--- START ---
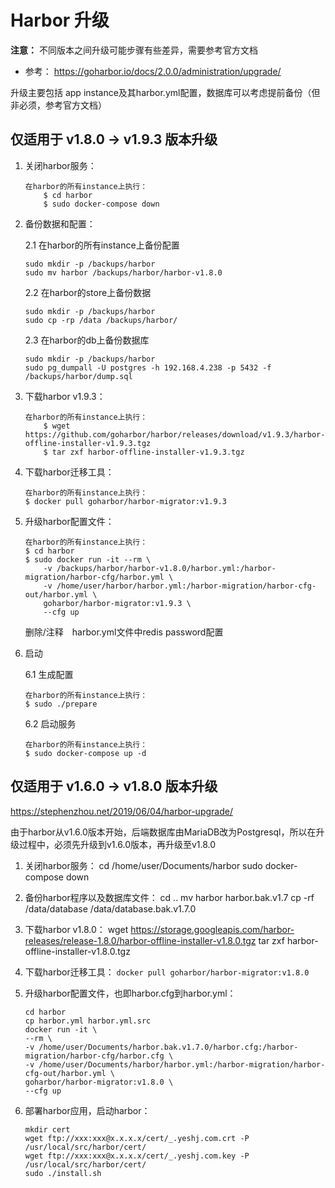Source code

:# Harbor 升级

**注意：** 不同版本之间升级可能步骤有些差异，需要参考官方文档

- 参考： <https://goharbor.io/docs/2.0.0/administration/upgrade/>

升级主要包括 app instance及其harbor.yml配置，数据库可以考虑提前备份（但非必须，参考官方文档）

## 仅适用于 v1.8.0 -> v1.9.3 版本升级

1. 关闭harbor服务：

    ```shell
    在harbor的所有instance上执行：
        $ cd harbor
        $ sudo docker-compose down
    ```

2. 备份数据和配置：

    2.1  在harbor的所有instance上备份配置

    ```shell
    sudo mkdir -p /backups/harbor
    sudo mv harbor /backups/harbor/harbor-v1.8.0
    ```

    2.2 在harbor的store上备份数据

    ```shell
    sudo mkdir -p /backups/harbor
    sudo cp -rp /data /backups/harbor/
    ```

    2.3 在harbor的db上备份数据库

    ```shell
    sudo mkdir -p /backups/harbor
    sudo pg_dumpall -U postgres -h 192.168.4.238 -p 5432 -f /backups/harbor/dump.sql
    ```

3. 下载harbor v1.9.3：

    ```shell
    在harbor的所有instance上执行：
        $ wget https://github.com/goharbor/harbor/releases/download/v1.9.3/harbor-offline-installer-v1.9.3.tgz
        $ tar zxf harbor-offline-installer-v1.9.3.tgz
    ```

4. 下载harbor迁移工具：

    ```shell
    在harbor的所有instance上执行：
    $ docker pull goharbor/harbor-migrator:v1.9.3
    ```

5. 升级harbor配置文件：

    ```shell
    在harbor的所有instance上执行：
    $ cd harbor
    $ sudo docker run -it --rm \
        -v /backups/harbor/harbor-v1.8.0/harbor.yml:/harbor-migration/harbor-cfg/harbor.yml \
        -v /home/user/harbor/harbor.yml:/harbor-migration/harbor-cfg-out/harbor.yml \
        goharbor/harbor-migrator:v1.9.3 \
        --cfg up
    ```

    删除/注释　harbor.yml文件中redis password配置

6. 启动

    6.1 生成配置

    ```shell
    在harbor的所有instance上执行：
    $ sudo ./prepare
    ```

    6.2 启动服务

    ```shell
    在harbor的所有instance上执行：
    $ sudo docker-compose up -d
    ```

## 仅适用于 v1.6.0 -> v1.8.0 版本升级

https://stephenzhou.net/2019/06/04/harbor-upgrade/

由于harbor从v1.6.0版本开始，后端数据库由MariaDB改为Postgresql，所以在升级过程中，必须先升级到v1.6.0版本，再升级至v1.8.0

1. 关闭harbor服务：
    cd /home/user/Documents/harbor
    sudo docker-compose down

2. 备份harbor程序以及数据库文件：
    cd ..
    mv harbor harbor.bak.v1.7
    cp -rf /data/database /data/database.bak.v1.7.0

3. 下载harbor v1.8.0：
    wget https://storage.googleapis.com/harbor-releases/release-1.8.0/harbor-offline-installer-v1.8.0.tgz
    tar zxf harbor-offline-installer-v1.8.0.tgz

4. 下载harbor迁移工具：
    `docker pull goharbor/harbor-migrator:v1.8.0`

5. 升级harbor配置文件，也即harbor.cfg到harbor.yml：

    ```shell
    cd harbor
    cp harbor.yml harbor.yml.src
    docker run -it \
    --rm \
    -v /home/user/Documents/harbor.bak.v1.7.0/harbor.cfg:/harbor-migration/harbor-cfg/harbor.cfg \
    -v /home/user/Documents/harbor/harbor.yml:/harbor-migration/harbor-cfg-out/harbor.yml \
    goharbor/harbor-migrator:v1.8.0 \
    --cfg up
    ```

6. 部署harbor应用，启动harbor：

    ```shell
    mkdir cert
    wget ftp://xxx:xxx@x.x.x.x/cert/_.yeshj.com.crt -P /usr/local/src/harbor/cert/
    wget ftp://xxx:xxx@x.x.x.x/cert/_.yeshj.com.key -P /usr/local/src/harbor/cert/
    sudo ./install.sh
    ```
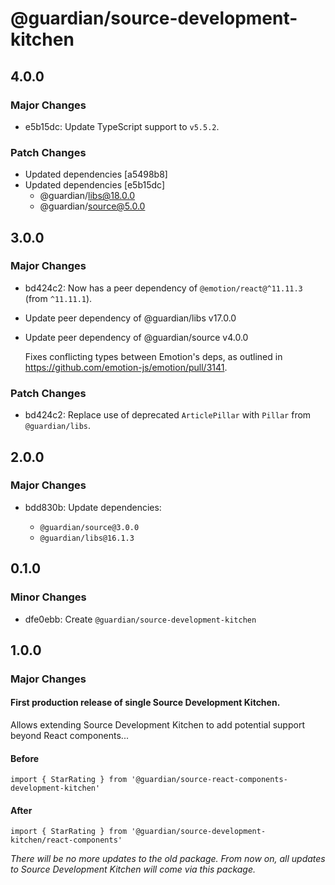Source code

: # @guardian/source-development-kitchen

## 4.0.0

### Major Changes

- e5b15dc: Update TypeScript support to `v5.5.2`.

### Patch Changes

- Updated dependencies [a5498b8]
- Updated dependencies [e5b15dc]
  - @guardian/libs@18.0.0
  - @guardian/source@5.0.0

## 3.0.0

### Major Changes

- bd424c2: Now has a peer dependency of `@emotion/react@^11.11.3` (from `^11.11.1`).
- Update peer dependency of @guardian/libs v17.0.0
- Update peer dependency of @guardian/source v4.0.0

  Fixes conflicting types between Emotion's deps, as outlined in https://github.com/emotion-js/emotion/pull/3141.

### Patch Changes

- bd424c2: Replace use of deprecated `ArticlePillar` with `Pillar` from `@guardian/libs`.

## 2.0.0

### Major Changes

- bdd830b: Update dependencies:

  - `@guardian/source@3.0.0`
  - `@guardian/libs@16.1.3`

## 0.1.0

### Minor Changes

- dfe0ebb: Create `@guardian/source-development-kitchen`

## 1.0.0

### Major Changes

#### First production release of single Source Development Kitchen.

Allows extending Source Development Kitchen to add potential support beyond React components...

#### Before

```
import { StarRating } from '@guardian/source-react-components-development-kitchen'
```

#### After

```
import { StarRating } from '@guardian/source-development-kitchen/react-components'
```

_There will be no more updates to the old package. From now on, all updates to Source Development Kitchen will come via this package._
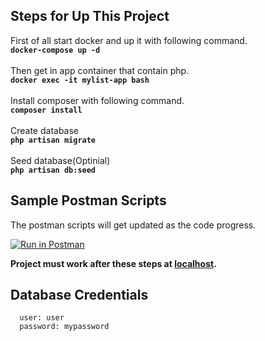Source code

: 
## Steps for Up This Project 
First of all start docker and up it with following command.<br />
**```docker-compose up -d```** <br /><br />
Then get in app container that contain php.<br />
**```docker exec -it mylist-app bash```**<br /><br />
Install composer with following command.<br />
**```composer install```**<br /><br />
Create database<br />
**```php artisan migrate```**<br /><br />
Seed database(Optinial) <br />
**```php artisan db:seed ```**<br />

## Sample Postman Scripts

The postman scripts will get updated as the code progress.<br />

[![Run in Postman](https://run.pstmn.io/button.svg)](https://app.getpostman.com/run-collection/12018823-77f6372c-5c31-4f24-bf32-3720f9a66a42)

**Project must work after these steps at [localhost](https://localhost:90/).**

## Database Credentials

      user: user
      password: mypassword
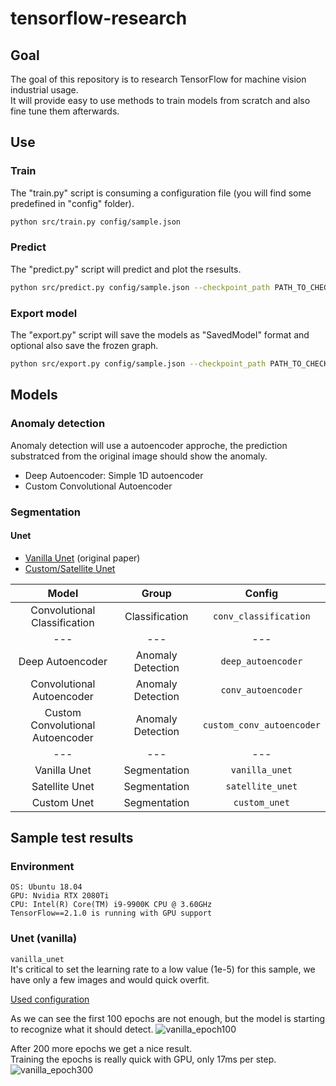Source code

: # tensorflow-research

## Goal

The goal of this repository is to research TensorFlow for machine vision industrial usage. <br/>
It will provide easy to use methods to train models from scratch and also fine tune them afterwards.

## Use
### Train
The "train.py" script is consuming a configuration file (you will find some predefined in "config" folder).
```bash
python src/train.py config/sample.json
```
### Predict
The "predict.py" script will predict and plot the rsesults.
```bash
python src/predict.py config/sample.json --checkpoint_path PATH_TO_CHECKPOINT --test_files_path PATH_TO_THE_IMAGES_TO_PREDICT
```

### Export model
The "export.py" script will save the models as "SavedModel" format and optional also save the frozen graph.

```bash
python src/export.py config/sample.json --checkpoint_path PATH_TO_CHECKPOINT --output_path DIRECTORY_TO_SAVE_MODEL --save_frozen_graph OPTIONAL_DEFAULT_FALSE
```

## Models
### Anomaly detection
Anomaly detection will use a autoencoder approche, the prediction substratced from the original image should show the anomaly.
- Deep Autoencoder: Simple 1D autoencoder
- Custom Convolutional Autoencoder
### Segmentation
#### Unet
- [Vanilla Unet](https://arxiv.org/pdf/1505.04597.pdf) (original paper)
- [Custom/Satellite Unet](https://github.com/karolzak/keras-unet)

|Model|Group|Config|
|:---:|:---:|:---:|
|Convolutional Classification|Classification|`conv_classification`|
|---|---|---|
|Deep Autoencoder|Anomaly Detection|`deep_autoencoder`|
|Convolutional Autoencoder|Anomaly Detection|`conv_autoencoder`|
|Custom Convolutional Autoencoder|Anomaly Detection|`custom_conv_autoencoder`|
|---|---|---|
|Vanilla Unet|Segmentation|`vanilla_unet`|
|Satellite Unet|Segmentation|`satellite_unet`|
|Custom Unet|Segmentation|`custom_unet`|


## Sample test results
### Environment
    OS: Ubuntu 18.04
    GPU: Nvidia RTX 2080Ti
    CPU: Intel(R) Core(TM) i9-9900K CPU @ 3.60GHz
    TensorFlow==2.1.0 is running with GPU support

### Unet (vanilla)
`vanilla_unet` <br/>
It's critical to set the learning rate to a low value (1e-5) for this sample, we have only a few images and would quick overfit.

[Used configuration](https://github.com/Light4Code/tensorflow-research/blob/master/config/anomaly_detection_wood_plate.json)

As we can see the first 100 epochs are not enough, but the model is starting to recognize what it should detect.
![vanilla_epoch100](https://raw.githubusercontent.com/Light4Code/tensorflow-research/master/doc/img/wood_vanilla_unet_100epoch.png)

After 200 more epochs we get a nice result. <br/>
Training the epochs is really quick with GPU, only 17ms per step.
![vanilla_epoch300](https://raw.githubusercontent.com/Light4Code/tensorflow-research/master/doc/img/wood_vanilla_unet_300epoch.png)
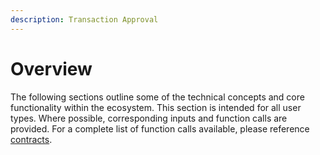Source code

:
```yaml
---
description: Transaction Approval
---
```


# Overview

The following sections outline some of the technical concepts and core functionality within the ecosystem.  This section is intended for all user types. Where possible, corresponding inputs and function calls are provided.  For a complete list of function calls available, please reference [contracts](../contracts/).&#x20;

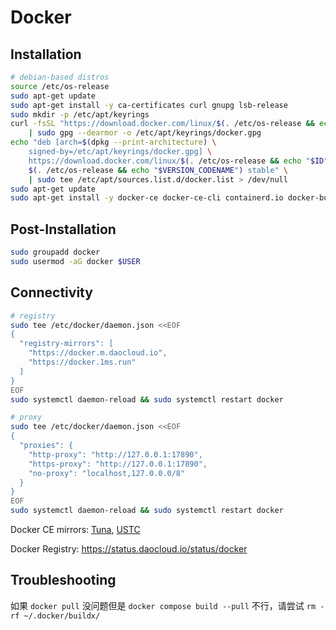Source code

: # Docker

## Installation

```bash
# debian-based distros
source /etc/os-release
sudo apt-get update
sudo apt-get install -y ca-certificates curl gnupg lsb-release
sudo mkdir -p /etc/apt/keyrings
curl -fsSL "https://download.docker.com/linux/$(. /etc/os-release && echo "$ID")/gpg" \
    | sudo gpg --dearmor -o /etc/apt/keyrings/docker.gpg
echo "deb [arch=$(dpkg --print-architecture) \
    signed-by=/etc/apt/keyrings/docker.gpg] \
    https://download.docker.com/linux/$(. /etc/os-release && echo "$ID") \
    $(. /etc/os-release && echo "$VERSION_CODENAME") stable" \
    | sudo tee /etc/apt/sources.list.d/docker.list > /dev/null
sudo apt-get update
sudo apt-get install -y docker-ce docker-ce-cli containerd.io docker-buildx-plugin docker-compose-plugin
```

## Post-Installation

```bash
sudo groupadd docker
sudo usermod -aG docker $USER
```

## Connectivity

```bash
# registry
sudo tee /etc/docker/daemon.json <<EOF
{
  "registry-mirrors": [
    "https://docker.m.daocloud.io",
    "https://docker.1ms.run"
  ]
}
EOF
sudo systemctl daemon-reload && sudo systemctl restart docker

# proxy
sudo tee /etc/docker/daemon.json <<EOF
{
  "proxies": {
    "http-proxy": "http://127.0.0.1:17890",
    "https-proxy": "http://127.0.0.1:17890",
    "no-proxy": "localhost,127.0.0.0/8"
  }
}
EOF
sudo systemctl daemon-reload && sudo systemctl restart docker
```

Docker CE mirrors: [Tuna](https://mirrors.tuna.tsinghua.edu.cn/help/docker-ce/), [USTC](https://mirrors.ustc.edu.cn/help/docker-ce.html)

Docker Registry: https://status.daocloud.io/status/docker

## Troubleshooting

如果 `docker pull` 没问题但是 `docker compose build --pull` 不行，请尝试 `rm -rf ~/.docker/buildx/`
--- END ---
### PROBLEM DETAILS
Across the data, how many lines have the word "Create" in them? Respond with the number alone.

### RESPONSE TO THIS EXERCISE
2